How do we create a practice to deepen as people? How do we commit to staying present to the endless excavation of the universe? The topics I cover include poetry, books, tarot, queerness, plant medicines, grief, minimalism, relationships, ancestry, religion/spirituality, psychology, history, words, and things made with the hands.

  • George

    Sunlight through your skull
    you left me behind
    in the room full of your self
    
    Sunlight through your skull
    you left me with a mind
    unsure of itself
    
    Now you are spacious
    and a wild animal
    has come to live inside of me
    that I might call grief to try to keep it tame
    
    Now you are porous
    and my shaded face
    is dripping, opaque,
    and waits
  • The Art of Poetry

    I am a descendent of Romantics; I accept this.

    How to say that it happens? Usually an image or phrase that words coalesce around. You start writing, the words build on top of each other. You come to the stopping place and look at it all, briefly in love. Themes and connections that seem like they were made consciously appear to you. You’re sure there are others that others could find.

    And then there’s the fiddling, which is sometimes quite short, sometimes extensive. Sometimes 75% gets excised, sometimes only a couple of words switched out. If there’s an opportunity for assonance or rhyme, I usually take it. The page gets quite messy, which is exhilarating, a foul copy. You copy it into a fair copy, which becomes another foul copy. Eventually it goes into the computer, but computers aren’t as good at being messy.
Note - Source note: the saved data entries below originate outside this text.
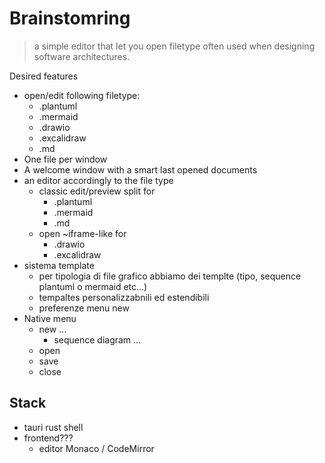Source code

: # Brainstomring 

> a simple editor that let you open filetype often used when designing software architectures.

Desired features

- open/edit following filetype:
  - .plantuml
  - .mermaid
  - .drawio
  - .excalidraw
  - .md
- One file per window
- A welcome window with a smart last opened documents
- an editor accordingly to the file type
  - classic edit/preview split for
    - .plantuml
    - .mermaid
    - .md
  - open ~iframe-like for
    - .drawio
    - .excalidraw
- sistema template
  - per tipologia di file grafico abbiamo dei templte (tipo, sequence plantuml o mermaid etc...)
  - tempaltes personalizzabnili ed estendibili
  - preferenze menu new
- Native menu
  - new ...
    - sequence diagram ...
  - open
  - save
  - close

## Stack

- tauri rust shell
- frontend???
  - editor Monaco / CodeMirror

    

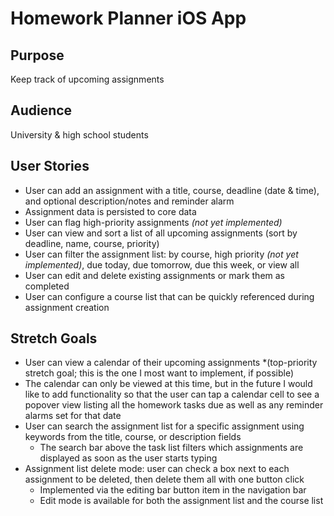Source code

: #  Homework Planner iOS App
## Purpose
Keep track of upcoming assignments

## Audience
University & high school students

## User Stories
* User can add an assignment with a title, course, deadline (date & time), and optional description/notes and reminder alarm
* Assignment data is persisted to core data
* User can flag high-priority assignments *(not yet implemented)*
* User can view and sort a list of all upcoming assignments (sort by deadline, name, course, priority)
* User can filter the assignment list: by course, high priority *(not yet implemented)*, due today, due tomorrow, due this week, or view all
* User can edit and delete existing assignments or mark them as completed
* User can configure a course list that can be quickly referenced during assignment creation

## Stretch Goals
* User can view a calendar of their upcoming assignments *(top-priority stretch goal; this is the one I most want to implement, if possible)
 * The calendar can only be viewed at this time, but in the future I would like to add functionality so that the user can tap a calendar cell to see a popover view listing all the homework tasks due as well as any reminder alarms set for that date
* User can search the assignment list for a specific assignment using keywords from the title, course, or description fields
  * The search bar above the task list filters which assignments are displayed as soon as the user starts typing
* Assignment list delete mode: user can check a box next to each assignment to be deleted, then delete them all with one button click
  * Implemented via the editing bar button item in the navigation bar
  * Edit mode is available for both the assignment list and the course list
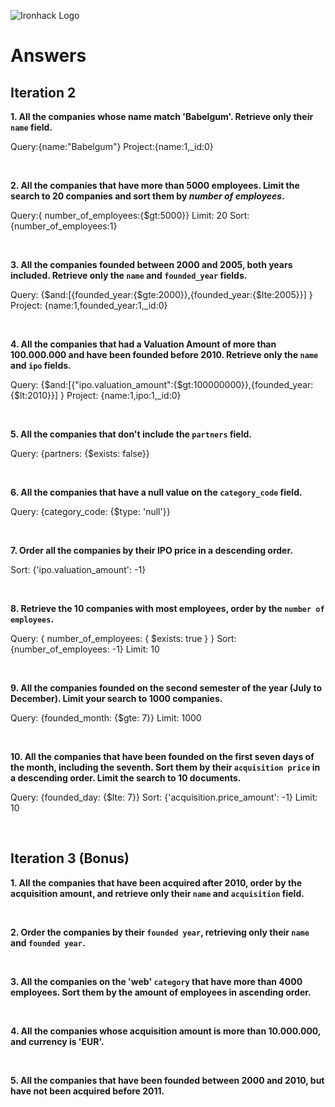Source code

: ![Ironhack Logo](https://i.imgur.com/1QgrNNw.png)

# Answers

## Iteration 2

**1. All the companies whose name match 'Babelgum'. Retrieve only their `name` field.**

Query:{name:"Babelgum"}
Project:{name:1,\_id:0}

<br>

**2. All the companies that have more than 5000 employees. Limit the search to 20 companies and sort them by _number of employees_.**

Query:{
number_of_employees:{$gt:5000}}
Limit: 20
Sort: {number_of_employees:1}

<br>

**3. All the companies founded between 2000 and 2005, both years included. Retrieve only the `name` and `founded_year` fields.**

Query: {$and:[{founded_year:{$gte:2000}},{founded_year:{$lte:2005}}]
}
Project: {name:1,founded_year:1,\_id:0}

<br>

**4. All the companies that had a Valuation Amount of more than 100.000.000 and have been founded before 2010. Retrieve only the `name` and `ipo` fields.**

Query: {$and:[{"ipo.valuation_amount":{$gt:100000000}},{founded_year:{$lt:2010}}]
}
Project: {name:1,ipo:1,\_id:0}

<br>

**5. All the companies that don't include the `partners` field.**

Query: {partners: {$exists: false}}

<br>

**6. All the companies that have a null value on the `category_code` field.**

Query: {category_code: {$type: 'null'}}

<br>

**7. Order all the companies by their IPO price in a descending order.**

Sort: {'ipo.valuation_amount': -1}

<br>

**8. Retrieve the 10 companies with most employees, order by the `number of employees`.**

Query: { number_of_employees: { $exists: true } }
Sort: {number_of_employees: -1}
Limit: 10

<br>

**9. All the companies founded on the second semester of the year (July to December). Limit your search to 1000 companies.**

Query: {founded_month: {$gte: 7}}
Limit: 1000

<br>

**10. All the companies that have been founded on the first seven days of the month, including the seventh. Sort them by their `acquisition price` in a descending order. Limit the search to 10 documents.**

Query: {founded_day: {$lte: 7}}
Sort: {'acquisition.price_amount': -1}
Limit: 10

<br>

## Iteration 3 (Bonus)

**1. All the companies that have been acquired after 2010, order by the acquisition amount, and retrieve only their `name` and `acquisition` field.**

<!-- Your Query Goes Here -->

<br>

**2. Order the companies by their `founded year`, retrieving only their `name` and `founded year`.**

<!-- Your Query Goes Here -->

<br>

**3. All the companies on the 'web' `category` that have more than 4000 employees. Sort them by the amount of employees in ascending order.**

<!-- Your Query Goes Here -->

<br>

**4. All the companies whose acquisition amount is more than 10.000.000, and currency is 'EUR'.**

<!-- Your Query Goes Here -->

<br>

**5. All the companies that have been founded between 2000 and 2010, but have not been acquired before 2011.**

<!-- Your Query Goes Here -->

<br>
    Some poems are journal entries, more or less chopped up prose, and those have their purpose although I would not send them to be published. They can get published here. The poems that require and reward more work go beyond the meanings of the words.

    Because poetry is not just the meanings of the words, which makes it hard to read unless you are prepared to play, be befuddled, be heartbroken. Because words have secret and official histories, because they sound certain ways, look certain ways, because they react chemically with each other when placed in proximity, because they ooze chartreuse guts when broken out of idioms. And sometimes that takes some patience to understand, or grace to let understanding alone.

    That’s what I’d say poetry is. Quite effortless and quite a lot of work at once. And the person who writes it? They always say that person must be attentive, which is true. Attentive to how anything that enters their experience could become a poem if they let it, if they’re willing.

  • Splitter

    You asked, so I don’t know
    how to say it was a violation.
    You asked for a kiss and then expected
    my tongue, my hips.
    I walked away like it was any other thing
    I said yes to
    and caved in on myself the rest of the day.
    
    Later your mind split me apart
    from all good things,
    which was a relief
    because my body can’t split 
    the past from your tongue
    though I tried to convince you
    I loved you enough.
    
    The shame of saying yes
    just because it seemed 
    unreasonable to refuse
    is fused with that other time and place.
    In those years since
    did you once think back 
    and wonder
    if it was unreasonable to ask?
    
  • Veterans Day

    At the pink sliver sunrise
    while I cooked an egg
    my finger touched the burner
    and it felt rough, not hot.
    
    Today, then I remembered,
    is one of those days
    I am supposed to feel what I do not feel.
    
    The sun rises in the sky
    I break the yolk into my rice.
    I would rather have what was taken 
    from my grandfathers
    than honor any thing
    for which anyone fought and died.